As it becomes increasingly obvious that we must develop effective adaptation responses to likely temperature increases of 3-4C during this century, it has become increasingly critical that we develop sounds methods to assess potential adaptation responses. A new brief by Rachel Berger & Muyeye Chambwere, Beyond Cost-Benefit: Developing a Complete Toolkit for Adaptation Decisions, IIED Briefing, June 2010 (3 pages), could be an excellent student reading for discussing several different options in this context.
Among the take-aways from the brief:
- While climate change could have serious impacts on lives and livelihoods in many developing countries, adaptation strategies “will be even more costly if they have unintended negative consequences;”

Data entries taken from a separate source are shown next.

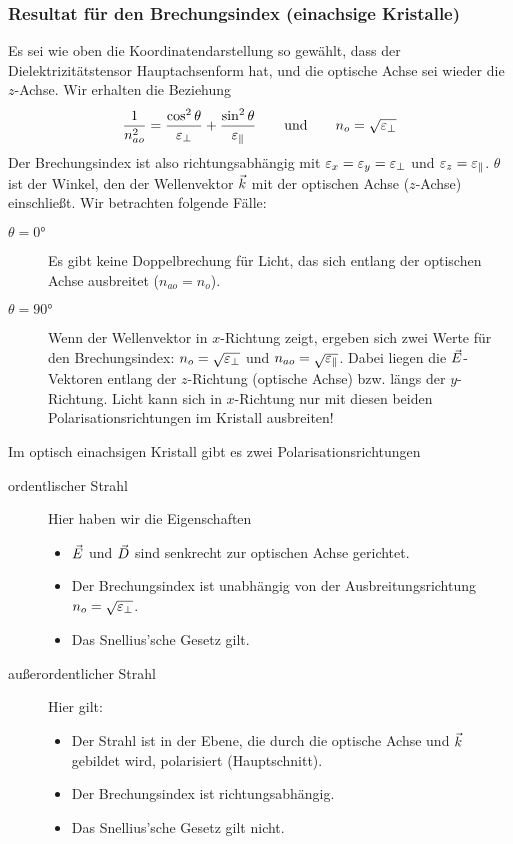 \subsubsection[Resultat für den Brechungsindex]%
{Resultat für den Brechungsindex (einachsige Kristalle)}
Es sei wie oben die Koordinatendarstellung so gewählt, dass der
Dielektrizitätstensor Hauptachsenform hat, und die optische Achse sei
wieder die $z$-Achse. Wir erhalten die Beziehung
\begin{gather*}
  \frac{1}{n_{ao}^2} 
  = \frac{\cos^2\theta}{\varepsilon_\bot} + \frac{\sin^2\theta}{\varepsilon_\parallel}
  \qquad\text{und} \qquad
  n_o = \sqrt{\varepsilon_\bot}
\end{gather*}
Der Brechungsindex ist also richtungsabhängig mit
$\varepsilon_x=\varepsilon_y=\varepsilon_\bot$ und $\varepsilon_z=\varepsilon_\parallel$.
$\theta$ ist der Winkel, den der Wellenvektor $\vec{k}$ mit der optischen
Achse ($z$-Achse) einschließt.
Wir betrachten folgende Fälle:
\begin{description}
\item[$\theta=\ang{0}$] Es gibt keine Doppelbrechung für Licht, das
  sich entlang der optischen Achse ausbreitet ($n_{ao} = n_o$).
\item[$\theta=\ang{90}$] Wenn der Wellenvektor in $x$-Richtung zeigt,
  ergeben sich zwei Werte für den Brechungsindex: 
  $n_o=\sqrt{\varepsilon_\bot}$ und $n_{ao}=\sqrt{\varepsilon_\parallel}$.
  Dabei liegen die $\vec{E}$-Vektoren entlang der $z$-Richtung (optische
  Achse) bzw. längs der $y$-Richtung. Licht kann sich in $x$-Richtung
  nur mit diesen beiden Polarisationsrichtungen im Kristall ausbreiten!
\end{description}
Im optisch einachsigen Kristall gibt es zwei Polarisationsrichtungen
\begin{description}
\item[ordentlischer Strahl] Hier haben wir die Eigenschaften
  \begin{itemize}
  \item $\vec{E}$ und $\vec{D}$ sind senkrecht zur optischen Achse
    gerichtet.
  \item Der Brechungsindex ist unabhängig von der Ausbreitungsrichtung
    $n_o=\sqrt{\varepsilon_\bot}$.
  \item Das Snellius'sche Gesetz gilt.
  \end{itemize}
\item[außerordentlicher Strahl] Hier gilt:
  \begin{itemize}
  \item Der Strahl ist in der Ebene, die durch die optische Achse und
    $\vec{k}$ gebildet wird, polarisiert
    (Hauptschnitt).
  \item Der Brechungsindex ist richtungsabhängig.
  \item Das Snellius'sche Gesetz gilt nicht.
  \end{itemize}
\end{description}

- For some community-based adaptation programs, alternative tools may be better, including cost-effectiveness, or economic impacts or valued as measured by stakeholders;
- There is a very wife range of cost estimates for adaptation, from $9 billion to 109 billion; in most cases adaptation for sectors where information is unavailable are not costed out, e.g. ecosystems;
- There are several issues that challenge the validity of traditional cost-benefit analysis:
- Formal approaches e.g. cost-benefit analysis often rely on market values while planners are obliged to draw heavily on local knowledge if they are to achieve synergy with how local ecosystems and farming systems;
- Some development NGOs argue that local people should choice their adaptation investment priorities, utilizing their own criteria. However, this means that values are established locally and outside of formal accounting processes;
- Cost-benefit analyses often use materials and other resources available locally, often avoiding negative impacts on the environment; however, these impacts are often not taken into account in cost-benefit approaches;
- Successful adaptation often requires iterative approaches, some of which will fail, and acquisition of new skills and knowledge. However, cost-benefit analysis usually labels these factors as costs, even though knowledge is valuable and failures are an inevitable part of the process;
- An important part of the adaptation programs should be increasing adaptive capacity, which requires linked people into networks with access to information and resources. Again, social networks are a factor that cannot be easily assigned an economic value despite their value;
- The decision of countries on appropriate adaptation responses will be informed by factors beyond cost-benefit analysis, e.g. risk assessment. Also, while costs and benefits can be assessed in the context of specific capital investment projects, this is not the case outside such well-specified types of action. Yet we know in many cases, e.g. the threat of rising sea levels to small island States, that interventions are justified even without hard numbers to justify adaptation responses.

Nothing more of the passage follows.